Firstly I just want to say that the energy at this convention is insane. It's a growing event in a fairly small space, so it can reach Comic-Con levels of crowdedness - but it's so awe-inspiring to be in a place where you know everyone else is just as much of an animation and concept art geek as you are. That said, it can also get incredibly taxing, especially if you enjoy your personal space as much as I do. My first day there (Friday) was an extremely long 8 hours of waiting in lines and jostling with crowds, as well as approaching artists I had been admiring over the internet for years, introducing myself, and asking them to look at my vastly inferior portfolio and give me feedback (which feels about the same as vomiting in front of an attractive stranger). I also had a professional portfolio review with Disney and with Bento Box (the producer of Bob's Burgers. Interesting side note, I found out they operate out of the same office building as 51 Minds, the reality TV production company I work for. Hollywood is a really small town sometimes).
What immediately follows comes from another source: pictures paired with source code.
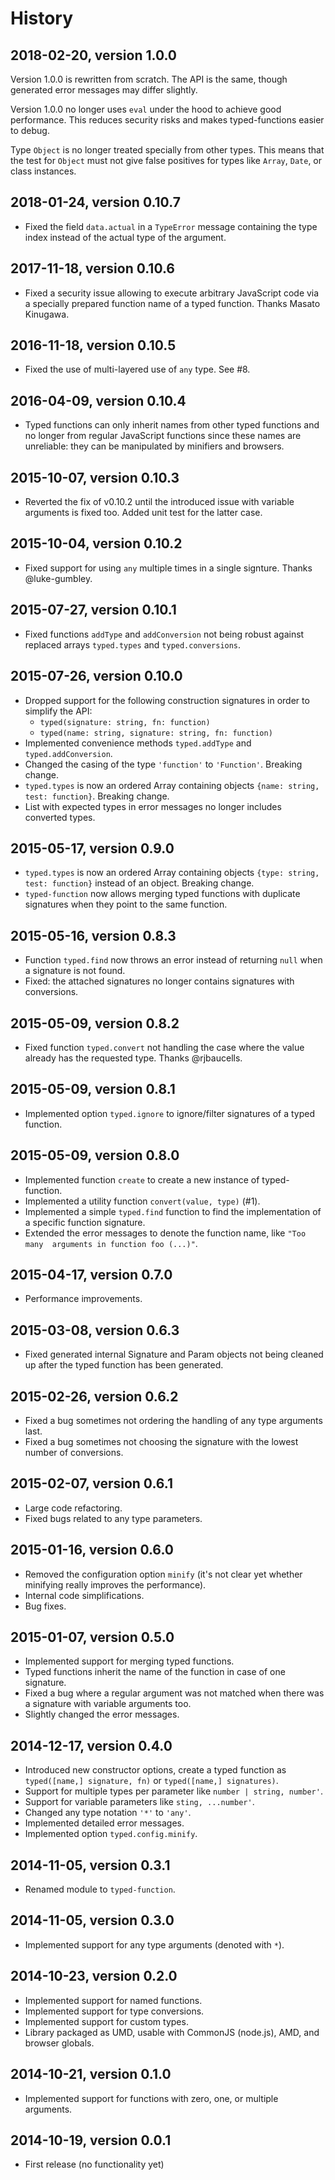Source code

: # History

## 2018-02-20, version 1.0.0

Version 1.0.0 is rewritten from scratch. The API is the same,
though generated error messages may differ slightly.

Version 1.0.0 no longer uses `eval` under the hood to achieve good
performance. This reduces security risks and makes typed-functions
easier to debug.

Type `Object` is no longer treated specially from other types. This
means that the test for `Object` must not give false positives for
types like `Array`, `Date`, or class instances.


## 2018-01-24, version 0.10.7

- Fixed the field `data.actual` in a `TypeError` message containing
  the type index instead of the actual type of the argument.


## 2017-11-18, version 0.10.6

- Fixed a security issue allowing to execute arbitrary JavaScript
  code via a specially prepared function name of a typed function.
  Thanks Masato Kinugawa.


## 2016-11-18, version 0.10.5

- Fixed the use of multi-layered use of `any` type. See #8.


## 2016-04-09, version 0.10.4

- Typed functions can only inherit names from other typed functions and no
  longer from regular JavaScript functions since these names are unreliable:
  they can be manipulated by minifiers and browsers.


## 2015-10-07, version 0.10.3

- Reverted the fix of v0.10.2 until the introduced issue with variable
  arguments is fixed too. Added unit test for the latter case.


## 2015-10-04, version 0.10.2

- Fixed support for using `any` multiple times in a single signture.
  Thanks @luke-gumbley.


## 2015-07-27, version 0.10.1

- Fixed functions `addType` and `addConversion` not being robust against
  replaced arrays `typed.types` and `typed.conversions`.


## 2015-07-26, version 0.10.0

- Dropped support for the following construction signatures in order to simplify
  the API:
  - `typed(signature: string, fn: function)`
  - `typed(name: string, signature: string, fn: function)`
- Implemented convenience methods `typed.addType` and `typed.addConversion`.
- Changed the casing of the type `'function'` to `'Function'`. Breaking change.
- `typed.types` is now an ordered Array containing objects 
  `{name: string, test: function}`. Breaking change.
- List with expected types in error messages no longer includes converted types.


## 2015-05-17, version 0.9.0

- `typed.types` is now an ordered Array containing objects 
  `{type: string, test: function}` instead of an object. Breaking change.
- `typed-function` now allows merging typed functions with duplicate signatures
  when they point to the same function.


## 2015-05-16, version 0.8.3

- Function `typed.find` now throws an error instead of returning `null` when a 
  signature is not found.
- Fixed: the attached signatures no longer contains signatures with conversions.


## 2015-05-09, version 0.8.2

- Fixed function `typed.convert` not handling the case where the value already
  has the requested type. Thanks @rjbaucells.


## 2015-05-09, version 0.8.1

- Implemented option `typed.ignore` to ignore/filter signatures of a typed
  function.


## 2015-05-09, version 0.8.0

- Implemented function `create` to create a new instance of typed-function.
- Implemented a utility function `convert(value, type)` (#1).
- Implemented a simple `typed.find` function to find the implementation of a
  specific function signature.
- Extended the error messages to denote the function name, like `"Too many 
  arguments in function foo (...)"`.


## 2015-04-17, version 0.7.0

- Performance improvements.


## 2015-03-08, version 0.6.3

- Fixed generated internal Signature and Param objects not being cleaned up
  after the typed function has been generated.


## 2015-02-26, version 0.6.2

- Fixed a bug sometimes not ordering the handling of any type arguments last.
- Fixed a bug sometimes not choosing the signature with the lowest number of
  conversions.


## 2015-02-07, version 0.6.1

- Large code refactoring.
- Fixed bugs related to any type parameters.


## 2015-01-16, version 0.6.0

- Removed the configuration option `minify`
  (it's not clear yet whether minifying really improves the performance).
- Internal code simplifications.
- Bug fixes.


## 2015-01-07, version 0.5.0

- Implemented support for merging typed functions.
- Typed functions inherit the name of the function in case of one signature.
- Fixed a bug where a regular argument was not matched when there was a
  signature with variable arguments too.
- Slightly changed the error messages.


## 2014-12-17, version 0.4.0

- Introduced new constructor options, create a typed function as
  `typed([name,] signature, fn)` or `typed([name,] signatures)`.
- Support for multiple types per parameter like `number | string, number'`.
- Support for variable parameters like `sting, ...number'`.
- Changed any type notation `'*'` to `'any'`.
- Implemented detailed error messages.
- Implemented option `typed.config.minify`.


## 2014-11-05, version 0.3.1

- Renamed module to `typed-function`.


## 2014-11-05, version 0.3.0

- Implemented support for any type arguments (denoted with `*`).


## 2014-10-23, version 0.2.0

- Implemented support for named functions.
- Implemented support for type conversions.
- Implemented support for custom types.
- Library packaged as UMD, usable with CommonJS (node.js), AMD, and browser globals.


## 2014-10-21, version 0.1.0

- Implemented support for functions with zero, one, or multiple arguments.


## 2014-10-19, version 0.0.1

- First release (no functionality yet)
I got really wonderful portfolio feedback - in that I have a fairly clear direction for what I want my next steps to be art-wise. I had several people say "Your skills are in a great place, you could be working as a prop designer right now, no question" (which got a little frustrating after the 4th or 5th time, because of course the ideal response would be "Okay, so... here I am!!") Lora Innes and Justin Copeland of the Paper Wings Podcast literally freaked out over my portfolio, giving me a huge boost at the very start of the convention. I was able to meet Pascal Campion, Cory Loftis, Brett Bean and Justin Rodriguez (both of whom I knew from the Drawing Club), my former character design teacher Jose Lopez, Oatley Academy helmer Chris Oatley, Clio Chiang, Stephen Silver, Bobby Chiu, and James Gurney (!), the author and illustrator of Dinotopia which I have loved since I was four. In addition, I was able to ask most of the above for a portfolio review, most of which were, at the very least, favorable. Almost everyone said something along the same lines - that I need to imbue my characters with more personality and I need to work on my storytelling. They all said this in different ways - some more specific, like tailoring environments to fit the characters more - and some more vague, like “It’s all in the line - you just have to find the line that speaks to the personality of the character.” They all asked for more action poses and more expressions, and more process work, like silhouettes and rough sketches, and they all encouraged me to do more plain observational drawing, painting and sketching. But the true revelation came when I talked to Dutch artist Edwin Rhemrev, and he said “Character Design isn’t about how the character looks. It’s about who the character is.” He showed me a page of sketches he’d done for a single character and said “See how these all look different? Here he’s old, here he’s young; here he’s fat, and here he’s skinny. But they all have the same personality. And you can tell.”

Ahhh. The clouds parted. I don't know that I've ever felt such sudden clarity in my life.

© Edwin Rhemrev

But the best thing about the convention was that by the end of the third day, I felt like I wasn't a lone little fish swimming against the tide anymore. Just from the sheer amount of time I spent there talking to people, asking questions, being polite, generally networking, I felt like I belonged there. My normally overactive imposter's syndrome had faded. On Sunday afternoon, I made the rounds to revisit the artists who gave me portfolio reviews, to thank them and buy something from their booths (the least I could do after the free advice they'd given me), and they all recognized me and greeted me warmly. I no longer felt, or feel, like an outsider in the Los Angeles animation community. Since the convention ended, I've been to several of the drop-in lifedrawing sessions and sketch clubs that I know of around LA, and almost every time I recognize someone and am able to quickly strike up a conversation. Even though I'm just an amateur artist, and it looks like I'm going to stay that way for the time being, I no longer feel like a phony sitting down to draw next to professionals from Dreamworks or Disney. And that feeling is priceless.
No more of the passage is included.